The Plucked String

 

Does a string vibrate differently when it is plucked? There is a difference according to Jim Woodhouse and Paul Galluzzo, professors at Cambridge University. [1] They describe a plucked string as a linear system and a bowed string as a nonlinear system.

Linear and Nonlinear

A linear system has rules that are constant; therefore, when a string is plucked twice as loud the ear hears the same sound exactly two times louder. Think of plucking a string as turning up the volume on your television set. Your television is also a linear system. When the volume is turned up it is proportionately louder. This is the reaction of a plucked string. A bowed string is considered a nonlinear system. Playing with the bow may not have a proportioned result, this means that when the string is bowed, “the result might be a musical note at the desired pitch, but on the other hand it might be an undesirable whistle, screech or graunch. This difference stems from a fundamental distinction between the physics of plucked and bowed strings.” [2]

Envelope Shape

The envelope shape [3] of a plucked string is different from a bowed string. A plucked string has an envelope in the shape of a parallelogram. A parallelogram is a four-sided shape made up of two pairs of straight parallel lines that are equal in length. [4]

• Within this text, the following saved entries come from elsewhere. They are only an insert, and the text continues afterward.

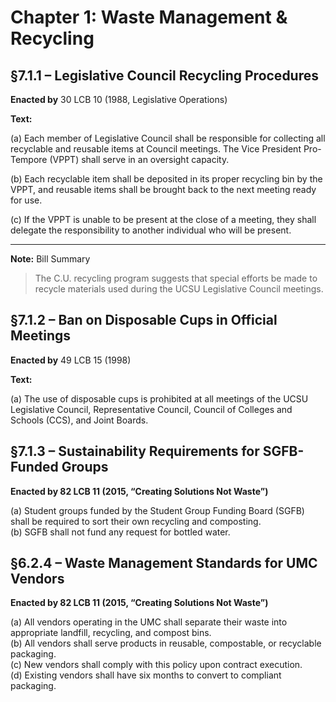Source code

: # Chapter 1: Waste Management & Recycling

## §7.1.1 – Legislative Council Recycling Procedures

**Enacted by** 30 LCB 10 (1988, Legislative Operations)

**Text:**

(a) Each member of Legislative Council shall be responsible for collecting all recyclable and reusable items at Council meetings. The Vice President Pro-Tempore (VPPT) shall serve in an oversight capacity.

(b) Each recyclable item shall be deposited in its proper recycling bin by the VPPT, and reusable items shall be brought back to the next meeting ready for use.

(c) If the VPPT is unable to be present at the close of a meeting, they shall delegate the responsibility to another individual who will be present.

---
**Note:** Bill Summary  
>The C.U. recycling program suggests that special efforts be made to recycle 
materials used during the UCSU Legislative Council meetings.

## §7.1.2 – Ban on Disposable Cups in Official Meetings

**Enacted by** 49 LCB 15 (1998)

**Text:**

(a) The use of disposable cups is prohibited at all meetings of the UCSU Legislative Council, Representative Council, Council of Colleges and Schools (CCS), and Joint Boards.

## §7.1.3 – Sustainability Requirements for SGFB-Funded Groups  
**Enacted by 82 LCB 11 (2015, “Creating Solutions Not Waste”)**

(a) Student groups funded by the Student Group Funding Board (SGFB) shall be required to sort their own recycling and composting.  
(b) SGFB shall not fund any request for bottled water.


## §6.2.4 – Waste Management Standards for UMC Vendors  
**Enacted by 82 LCB 11 (2015, “Creating Solutions Not Waste”)**

(a) All vendors operating in the UMC shall separate their waste into appropriate landfill, recycling, and compost bins.  
(b) All vendors shall serve products in reusable, compostable, or recyclable packaging.  
(c) New vendors shall comply with this policy upon contract execution.  
(d) Existing vendors shall have six months to convert to compliant packaging.

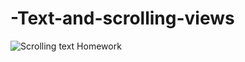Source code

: # -Text-and-scrolling-views
![Scrolling text Homework](https://user-images.githubusercontent.com/50354129/161573274-9f1286a4-6287-4e0d-b99c-0a4081396c15.gif)
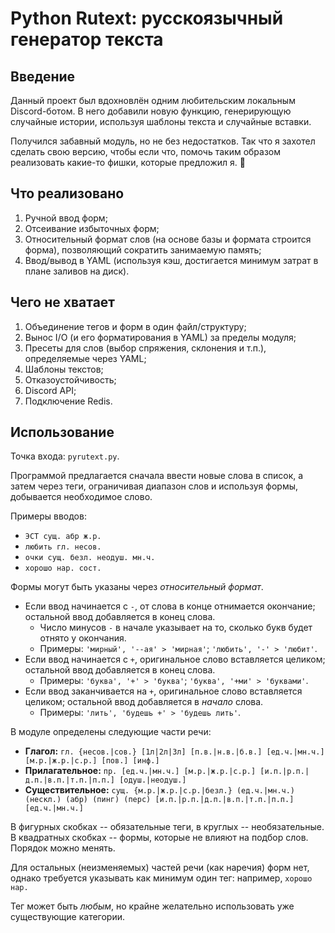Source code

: # Python Rutext: русскоязычный генератор текста

## Введение

Данный проект был вдохновлён одним любительским локальным Discord-ботом. В него добавили новую функцию, генерирующую случайные истории, используя шаблоны текста и случайные вставки.

Получился забавный модуль, но не без недостатков. Так что я захотел сделать свою версию, чтобы если что, помочь таким образом реализовать какие-то фишки, которые предложил я. 🤔

## Что реализовано

1. Ручной ввод форм;
2. Отсеивание избыточных форм;
3. Относительный формат слов (на основе базы и формата строится форма), позволяющий сократить занимаемую память;
4. Ввод/вывод в YAML (используя кэш, достигается минимум затрат в плане заливов на диск).

## Чего не хватает

1. Объединение тегов и форм в один файл/структуру;
2. Вынос I/O (и его форматирования в YAML) за пределы модуля;
3. Пресеты для слов (выбор спряжения, склонения и т.п.), определяемые через YAML;
4. Шаблоны текстов;
5. Отказоустойчивость;
6. Discord API;
7. Подключение Redis.

## Использование

Точка входа: `pyrutext.py`.

Программой предлагается сначала ввести новые слова в список, а затем через теги, ограничивая диапазон слов и используя формы, добывается необходимое слово.

Примеры вводов:
- `ЭСТ сущ. абр ж.р.`
- `любить гл. несов.`
- `очки сущ. безл. неодуш. мн.ч.`
- `хорошо нар. сост.`

Формы могут быть указаны через *относительный формат*.
* Если ввод начинается с `-`, от слова в конце отнимается окончание; остальной ввод добавляется в конец слова.
  * Число минусов `-` в начале указывает на то, сколько букв будет отнято у окончания.
  * Примеры: `'мирный', '--ая' > 'мирная'`; `'любить', '-' > 'любит'`.
* Если ввод начинается с `+`, оригинальное слово вставляется целиком; остальной ввод добавляется в конец слова.
  * Примеры: `'буква', '+' > 'буква'`; `'буква', '+ми' > 'буквами'`.
* Если ввод заканчивается на `+`, оригинальное слово вставляется целиком; остальной ввод добавляется в *начало* слова.
  * Примеры: `'лить', 'будешь +' > 'будешь лить'`.

В модуле определены следующие части речи:
* **Глагол:** `гл. {несов.|сов.} [1л|2л|3л] [п.в.|н.в.|б.в.] [ед.ч.|мн.ч.] [м.р.|ж.р.|с.р.] [пов.] [инф.]`
* **Прилагательное:** `пр. [ед.ч.|мн.ч.] [м.р.|ж.р.|с.р.] [и.п.|р.п.|д.п.|в.п.|т.п.|п.п.] [одуш.|неодуш.]`
* **Существительное:** `сущ. {м.р.|ж.р.|с.р.|безл.} (ед.ч.|мн.ч.) (нескл.) (абр) (пинг) (перс) [и.п.|р.п.|д.п.|в.п.|т.п.|п.п.] [ед.ч.|мн.ч.]`

В фигурных скобках -- обязательные теги, в круглых -- необязательные. В квадратных скобках -- формы, которые не влияют на подбор слов. Порядок можно менять.

Для остальных (неизменяемых) частей речи (как наречия) форм нет, однако требуется указывать как минимум один тег: например, `хорошо нар.`

Тег может быть *любым*, но крайне желательно использовать уже существующие категории.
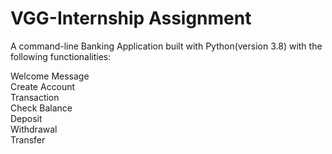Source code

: # VGG-Internship Assignment
A command-line Banking Application built with Python(version 3.8) with the following functionalities:<br>

Welcome Message <br>
Create Account <br>
Transaction <br>
Check Balance <br>
Deposit <br>
Withdrawal <br>
Transfer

The outside dotted blue line in Rossing’s diagram shows us that there are two noticeably different envelopes formed when the string is plucked and bowed. The first (a) is the plucked string, which forms an envelope in the shape of a parallelogram, and the second (b) is the bowed string, which forms a parabola-like shaped envelope. [5] The bowed string is vibrating in Helmholtz motion; the critical aspect of behavior in a vibrating string, and is needed to produce the highest quality of tone from the instrument. [6] The plucked string is vibrating in a dysfunctional Helmholtz motion. Rossing’s description for why this happens is interesting. First, the small area of the pluck, second, the rigidity of the string, and third, “the loss of energy at the bridge perturbs the Helmholtz wave.” [7]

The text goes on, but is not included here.